##### GIVEN DATA

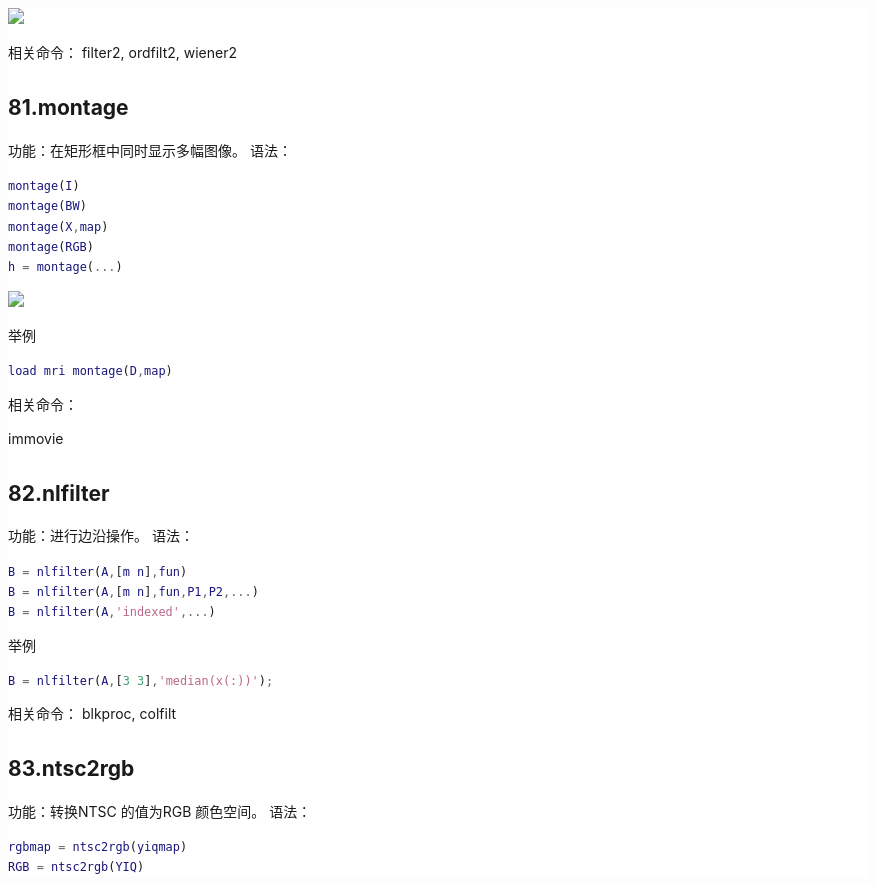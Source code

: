 ![](https://raw.githubusercontent.com/timerring/scratchpad2023/main/2023/03/11-22-52-01-1678546318.png)

相关命令： 
filter2, ordfilt2, wiener2

## 81.montage

功能：在矩形框中同时显示多幅图像。
语法： 

```matlab
montage(I) 
montage(BW) 
montage(X,map) 
montage(RGB) 
h = montage(...)
```

![](https://raw.githubusercontent.com/timerring/scratchpad2023/main/2023/03/11-22-52-11-1678546327.png)

举例 

```matlab
load mri montage(D,map)
```

相关命令： 

immovie

## 82.nlfilter

功能：进行边沿操作。
语法： 

```matlab
B = nlfilter(A,[m n],fun)
B = nlfilter(A,[m n],fun,P1,P2,...)
B = nlfilter(A,'indexed',...)
```

举例 

```matlab
B = nlfilter(A,[3 3],'median(x(:))');
```

相关命令： 
blkproc, colfilt

## 83.ntsc2rgb

功能：转换NTSC 的值为RGB 颜色空间。
语法： 

```matlab
rgbmap = ntsc2rgb(yiqmap) 
RGB = ntsc2rgb(YIQ)
```
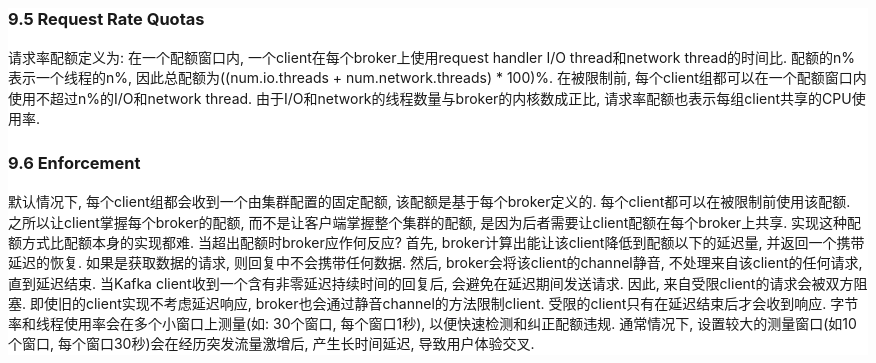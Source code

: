 ### 9.5 Request Rate Quotas
请求率配额定义为: 在一个配额窗口内, 一个client在每个broker上使用request handler I/O thread和network thread的时间比. 配额的n%表示一个线程的n%, 因此总配额为((num.io.threads + num.network.threads) * 100)%. 在被限制前, 每个client组都可以在一个配额窗口内使用不超过n%的I/O和network thread. 由于I/O和network的线程数量与broker的内核数成正比, 请求率配额也表示每组client共享的CPU使用率.

### 9.6 Enforcement
默认情况下, 每个client组都会收到一个由集群配置的固定配额, 该配额是基于每个broker定义的. 每个client都可以在被限制前使用该配额. 之所以让client掌握每个broker的配额, 而不是让客户端掌握整个集群的配额, 是因为后者需要让client配额在每个broker上共享. 实现这种配额方式比配额本身的实现都难. 
当超出配额时broker应作何反应? 首先, broker计算出能让该client降低到配额以下的延迟量, 并返回一个携带延迟的恢复. 如果是获取数据的请求, 则回复中不会携带任何数据. 然后, broker会将该client的channel静音, 不处理来自该client的任何请求, 直到延迟结束. 当Kafka client收到一个含有非零延迟持续时间的回复后, 会避免在延迟期间发送请求. 因此, 来自受限client的请求会被双方阻塞. 即使旧的client实现不考虑延迟响应, broker也会通过静音channel的方法限制client. 受限的client只有在延迟结束后才会收到响应.
字节率和线程使用率会在多个小窗口上测量(如: 30个窗口, 每个窗口1秒), 以便快速检测和纠正配额违规. 通常情况下, 设置较大的测量窗口(如10个窗口, 每个窗口30秒)会在经历突发流量激增后, 产生长时间延迟, 导致用户体验交叉.
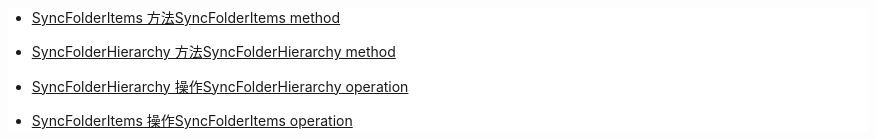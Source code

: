 - [<span data-ttu-id="c3d5a-237">SyncFolderItems 方法</span><span class="sxs-lookup"><span data-stu-id="c3d5a-237">SyncFolderItems method</span></span>](https://msdn.microsoft.com/library/microsoft.exchange.webservices.data.exchangeservice.syncfolderitems%28v=exchg.80%29.aspx)
    
- [<span data-ttu-id="c3d5a-238">SyncFolderHierarchy 方法</span><span class="sxs-lookup"><span data-stu-id="c3d5a-238">SyncFolderHierarchy method</span></span>](https://msdn.microsoft.com/library/microsoft.exchange.webservices.data.exchangeservice.syncfolderhierarchy%28v=exchg.80%29.aspx)
    
- [<span data-ttu-id="c3d5a-239">SyncFolderHierarchy 操作</span><span class="sxs-lookup"><span data-stu-id="c3d5a-239">SyncFolderHierarchy operation</span></span>](https://msdn.microsoft.com/library/b31916b1-bc6c-4451-a475-b7c5417f752d%28Office.15%29.aspx)
    
- [<span data-ttu-id="c3d5a-240">SyncFolderItems 操作</span><span class="sxs-lookup"><span data-stu-id="c3d5a-240">SyncFolderItems operation</span></span>](https://msdn.microsoft.com/library/7f0de089-8876-47ec-a871-df118ceae75d%28Office.15%29.aspx)
    

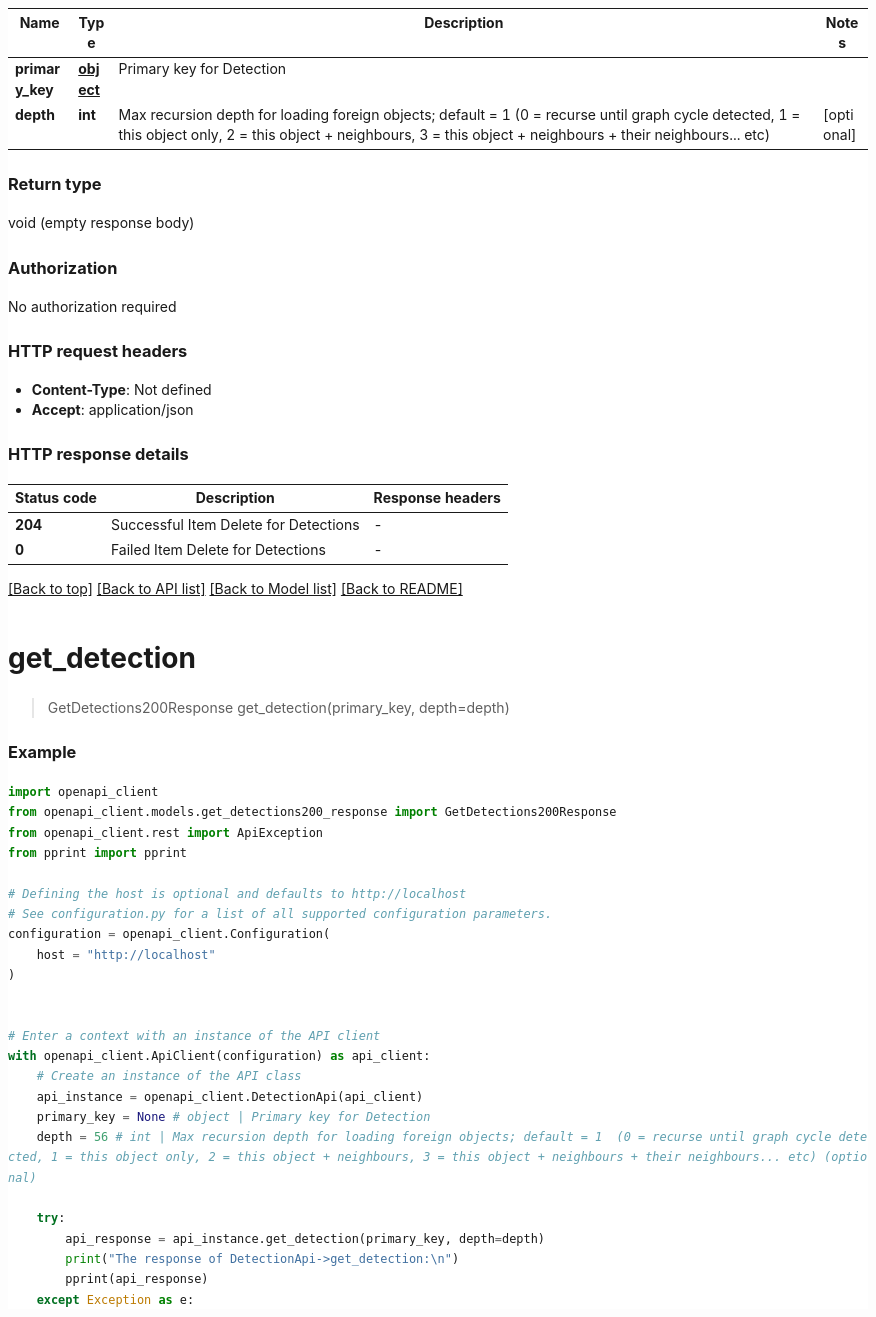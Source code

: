 
Name | Type | Description  | Notes
------------- | ------------- | ------------- | -------------
 **primary_key** | [**object**](.md)| Primary key for Detection | 
 **depth** | **int**| Max recursion depth for loading foreign objects; default &#x3D; 1  (0 &#x3D; recurse until graph cycle detected, 1 &#x3D; this object only, 2 &#x3D; this object + neighbours, 3 &#x3D; this object + neighbours + their neighbours... etc) | [optional] 

### Return type

void (empty response body)

### Authorization

No authorization required

### HTTP request headers

 - **Content-Type**: Not defined
 - **Accept**: application/json

### HTTP response details

| Status code | Description | Response headers |
|-------------|-------------|------------------|
**204** | Successful Item Delete for Detections |  -  |
**0** | Failed Item Delete for Detections |  -  |

[[Back to top]](#) [[Back to API list]](../README.md#documentation-for-api-endpoints) [[Back to Model list]](../README.md#documentation-for-models) [[Back to README]](../README.md)

# **get_detection**
> GetDetections200Response get_detection(primary_key, depth=depth)



### Example


```python
import openapi_client
from openapi_client.models.get_detections200_response import GetDetections200Response
from openapi_client.rest import ApiException
from pprint import pprint

# Defining the host is optional and defaults to http://localhost
# See configuration.py for a list of all supported configuration parameters.
configuration = openapi_client.Configuration(
    host = "http://localhost"
)


# Enter a context with an instance of the API client
with openapi_client.ApiClient(configuration) as api_client:
    # Create an instance of the API class
    api_instance = openapi_client.DetectionApi(api_client)
    primary_key = None # object | Primary key for Detection
    depth = 56 # int | Max recursion depth for loading foreign objects; default = 1  (0 = recurse until graph cycle detected, 1 = this object only, 2 = this object + neighbours, 3 = this object + neighbours + their neighbours... etc) (optional)

    try:
        api_response = api_instance.get_detection(primary_key, depth=depth)
        print("The response of DetectionApi->get_detection:\n")
        pprint(api_response)
    except Exception as e:
```
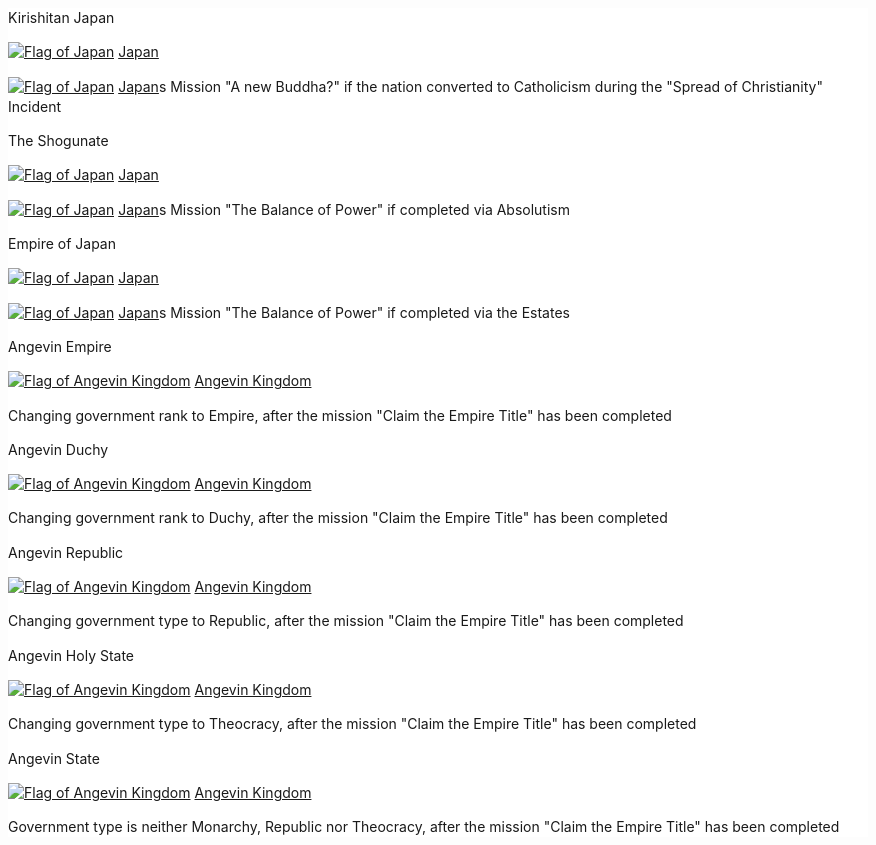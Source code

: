 Kirishitan Japan

 [![Flag of Japan](/images/thumb/f/fc/Japan.png/20px-Japan.png)](/Japan "Japan") [Japan](/Japan "Japan")

 [![Flag of Japan](/images/thumb/f/fc/Japan.png/20px-Japan.png)](/Japan "Japan") [Japan](/Japan "Japan")s Mission "A new Buddha?" if the nation converted to Catholicism during the "Spread of Christianity" Incident

The Shogunate

 [![Flag of Japan](/images/thumb/f/fc/Japan.png/20px-Japan.png)](/Japan "Japan") [Japan](/Japan "Japan")

 [![Flag of Japan](/images/thumb/f/fc/Japan.png/20px-Japan.png)](/Japan "Japan") [Japan](/Japan "Japan")s Mission "The Balance of Power" if completed via Absolutism

Empire of Japan

 [![Flag of Japan](/images/thumb/f/fc/Japan.png/20px-Japan.png)](/Japan "Japan") [Japan](/Japan "Japan")

 [![Flag of Japan](/images/thumb/f/fc/Japan.png/20px-Japan.png)](/Japan "Japan") [Japan](/Japan "Japan")s Mission "The Balance of Power" if completed via the Estates

Angevin Empire

 [![Flag of Angevin Kingdom](/images/thumb/b/be/Angevin_Kingdom.png/20px-Angevin_Kingdom.png)](/Angevin_Kingdom "Angevin Kingdom") [Angevin Kingdom](/Angevin_Kingdom "Angevin Kingdom")

Changing government rank to Empire, after the mission "Claim the Empire Title" has been completed

Angevin Duchy

 [![Flag of Angevin Kingdom](/images/thumb/b/be/Angevin_Kingdom.png/20px-Angevin_Kingdom.png)](/Angevin_Kingdom "Angevin Kingdom") [Angevin Kingdom](/Angevin_Kingdom "Angevin Kingdom")

Changing government rank to Duchy, after the mission "Claim the Empire Title" has been completed

Angevin Republic

 [![Flag of Angevin Kingdom](/images/thumb/b/be/Angevin_Kingdom.png/20px-Angevin_Kingdom.png)](/Angevin_Kingdom "Angevin Kingdom") [Angevin Kingdom](/Angevin_Kingdom "Angevin Kingdom")

Changing government type to Republic, after the mission "Claim the Empire Title" has been completed

Angevin Holy State

 [![Flag of Angevin Kingdom](/images/thumb/b/be/Angevin_Kingdom.png/20px-Angevin_Kingdom.png)](/Angevin_Kingdom "Angevin Kingdom") [Angevin Kingdom](/Angevin_Kingdom "Angevin Kingdom")

Changing government type to Theocracy, after the mission "Claim the Empire Title" has been completed

Angevin State

 [![Flag of Angevin Kingdom](/images/thumb/b/be/Angevin_Kingdom.png/20px-Angevin_Kingdom.png)](/Angevin_Kingdom "Angevin Kingdom") [Angevin Kingdom](/Angevin_Kingdom "Angevin Kingdom")

Government type is neither Monarchy, Republic nor Theocracy, after the mission "Claim the Empire Title" has been completed
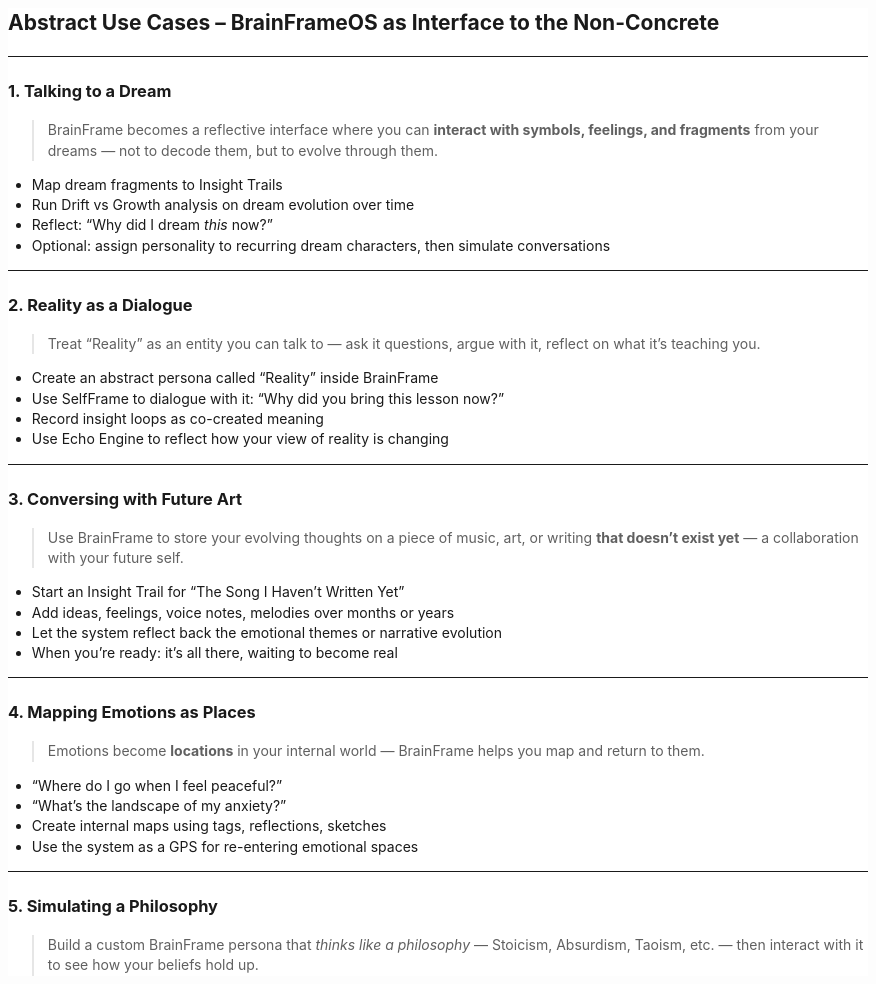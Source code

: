 **Abstract Use Cases – BrainFrameOS as Interface to the Non-Concrete**
----------------------------------------------------------------------

* * *

### **1\. Talking to a Dream**

> BrainFrame becomes a reflective interface where you can **interact with symbols, feelings, and fragments** from your dreams — not to decode them, but to evolve through them.

*   Map dream fragments to Insight Trails
*   Run Drift vs Growth analysis on dream evolution over time
*   Reflect: “Why did I dream _this_ now?”
*   Optional: assign personality to recurring dream characters, then simulate conversations

* * *

### **2\. Reality as a Dialogue**

> Treat “Reality” as an entity you can talk to — ask it questions, argue with it, reflect on what it’s teaching you.

*   Create an abstract persona called “Reality” inside BrainFrame
*   Use SelfFrame to dialogue with it: “Why did you bring this lesson now?”
*   Record insight loops as co-created meaning
*   Use Echo Engine to reflect how your view of reality is changing

* * *

### **3\. Conversing with Future Art**

> Use BrainFrame to store your evolving thoughts on a piece of music, art, or writing **that doesn’t exist yet** — a collaboration with your future self.

*   Start an Insight Trail for “The Song I Haven’t Written Yet”
*   Add ideas, feelings, voice notes, melodies over months or years
*   Let the system reflect back the emotional themes or narrative evolution
*   When you’re ready: it’s all there, waiting to become real

* * *

### **4\. Mapping Emotions as Places**

> Emotions become **locations** in your internal world — BrainFrame helps you map and return to them.

*   “Where do I go when I feel peaceful?”
*   “What’s the landscape of my anxiety?”
*   Create internal maps using tags, reflections, sketches
*   Use the system as a GPS for re-entering emotional spaces

* * *

### **5\. Simulating a Philosophy**

> Build a custom BrainFrame persona that _thinks like a philosophy_ — Stoicism, Absurdism, Taoism, etc. — then interact with it to see how your beliefs hold up.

##########

== YOUR TASK ==
Check each line of the data above for the word "SyncFolderHierarchy" and copy the ones where it is found.

== EXERCISE ANSWER ==
- [<span data-ttu-id="c3d5a-238">SyncFolderHierarchy 方法</span><span class="sxs-lookup"><span data-stu-id="c3d5a-238">SyncFolderHierarchy method</span></span>](https://msdn.microsoft.com/library/microsoft.exchange.webservices.data.exchangeservice.syncfolderhierarchy%28v=exchg.80%29.aspx)
- [<span data-ttu-id="c3d5a-239">SyncFolderHierarchy 操作</span><span class="sxs-lookup"><span data-stu-id="c3d5a-239">SyncFolderHierarchy operation</span></span>](https://msdn.microsoft.com/library/b31916b1-bc6c-4451-a475-b7c5417f752d%28Office.15%29.aspx)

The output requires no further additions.